─── Listed entries ───

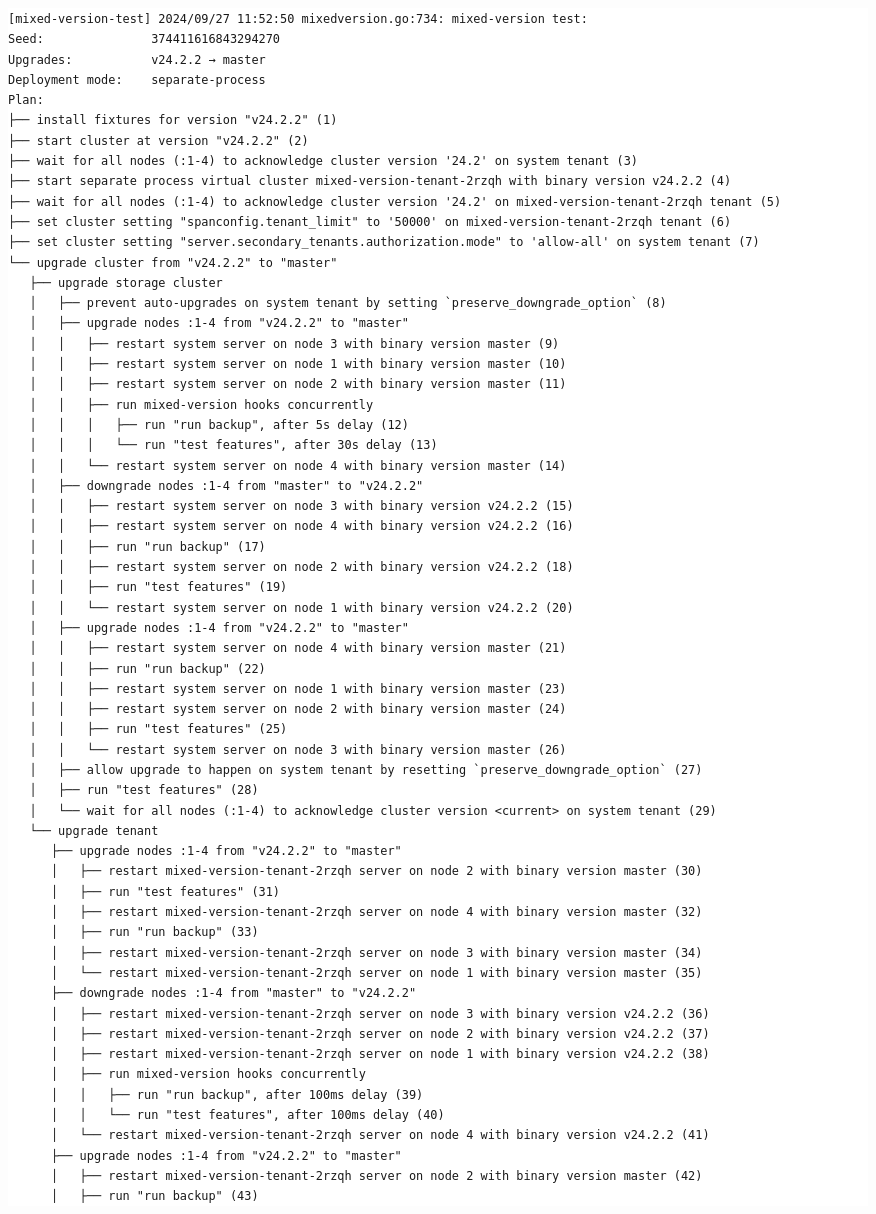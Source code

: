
 ``` text
[mixed-version-test] 2024/09/27 11:52:50 mixedversion.go:734: mixed-version test:
Seed:               374411616843294270
Upgrades:           v24.2.2 → master
Deployment mode:    separate-process
Plan:
├── install fixtures for version "v24.2.2" (1)
├── start cluster at version "v24.2.2" (2)
├── wait for all nodes (:1-4) to acknowledge cluster version '24.2' on system tenant (3)
├── start separate process virtual cluster mixed-version-tenant-2rzqh with binary version v24.2.2 (4)
├── wait for all nodes (:1-4) to acknowledge cluster version '24.2' on mixed-version-tenant-2rzqh tenant (5)
├── set cluster setting "spanconfig.tenant_limit" to '50000' on mixed-version-tenant-2rzqh tenant (6)
├── set cluster setting "server.secondary_tenants.authorization.mode" to 'allow-all' on system tenant (7)
└── upgrade cluster from "v24.2.2" to "master"
   ├── upgrade storage cluster
   │   ├── prevent auto-upgrades on system tenant by setting `preserve_downgrade_option` (8)
   │   ├── upgrade nodes :1-4 from "v24.2.2" to "master"
   │   │   ├── restart system server on node 3 with binary version master (9)
   │   │   ├── restart system server on node 1 with binary version master (10)
   │   │   ├── restart system server on node 2 with binary version master (11)
   │   │   ├── run mixed-version hooks concurrently
   │   │   │   ├── run "run backup", after 5s delay (12)
   │   │   │   └── run "test features", after 30s delay (13)
   │   │   └── restart system server on node 4 with binary version master (14)
   │   ├── downgrade nodes :1-4 from "master" to "v24.2.2"
   │   │   ├── restart system server on node 3 with binary version v24.2.2 (15)
   │   │   ├── restart system server on node 4 with binary version v24.2.2 (16)
   │   │   ├── run "run backup" (17)
   │   │   ├── restart system server on node 2 with binary version v24.2.2 (18)
   │   │   ├── run "test features" (19)
   │   │   └── restart system server on node 1 with binary version v24.2.2 (20)
   │   ├── upgrade nodes :1-4 from "v24.2.2" to "master"
   │   │   ├── restart system server on node 4 with binary version master (21)
   │   │   ├── run "run backup" (22)
   │   │   ├── restart system server on node 1 with binary version master (23)
   │   │   ├── restart system server on node 2 with binary version master (24)
   │   │   ├── run "test features" (25)
   │   │   └── restart system server on node 3 with binary version master (26)
   │   ├── allow upgrade to happen on system tenant by resetting `preserve_downgrade_option` (27)
   │   ├── run "test features" (28)
   │   └── wait for all nodes (:1-4) to acknowledge cluster version <current> on system tenant (29)
   └── upgrade tenant
      ├── upgrade nodes :1-4 from "v24.2.2" to "master"
      │   ├── restart mixed-version-tenant-2rzqh server on node 2 with binary version master (30)
      │   ├── run "test features" (31)
      │   ├── restart mixed-version-tenant-2rzqh server on node 4 with binary version master (32)
      │   ├── run "run backup" (33)
      │   ├── restart mixed-version-tenant-2rzqh server on node 3 with binary version master (34)
      │   └── restart mixed-version-tenant-2rzqh server on node 1 with binary version master (35)
      ├── downgrade nodes :1-4 from "master" to "v24.2.2"
      │   ├── restart mixed-version-tenant-2rzqh server on node 3 with binary version v24.2.2 (36)
      │   ├── restart mixed-version-tenant-2rzqh server on node 2 with binary version v24.2.2 (37)
      │   ├── restart mixed-version-tenant-2rzqh server on node 1 with binary version v24.2.2 (38)
      │   ├── run mixed-version hooks concurrently
      │   │   ├── run "run backup", after 100ms delay (39)
      │   │   └── run "test features", after 100ms delay (40)
      │   └── restart mixed-version-tenant-2rzqh server on node 4 with binary version v24.2.2 (41)
      ├── upgrade nodes :1-4 from "v24.2.2" to "master"
      │   ├── restart mixed-version-tenant-2rzqh server on node 2 with binary version master (42)
      │   ├── run "run backup" (43)
```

───

__Required action__. Go through the records and gather the lines that hold "cluster".

__Result__.
├── start cluster at version "v24.2.2" (2)
├── wait for all nodes (:1-4) to acknowledge cluster version '24.2' on system tenant (3)
├── start separate process virtual cluster mixed-version-tenant-2rzqh with binary version v24.2.2 (4)
├── wait for all nodes (:1-4) to acknowledge cluster version '24.2' on mixed-version-tenant-2rzqh tenant (5)
├── set cluster setting "spanconfig.tenant_limit" to '50000' on mixed-version-tenant-2rzqh tenant (6)
├── set cluster setting "server.secondary_tenants.authorization.mode" to 'allow-all' on system tenant (7)
└── upgrade cluster from "v24.2.2" to "master"
   ├── upgrade storage cluster
   │   └── wait for all nodes (:1-4) to acknowledge cluster version <current> on system tenant (29)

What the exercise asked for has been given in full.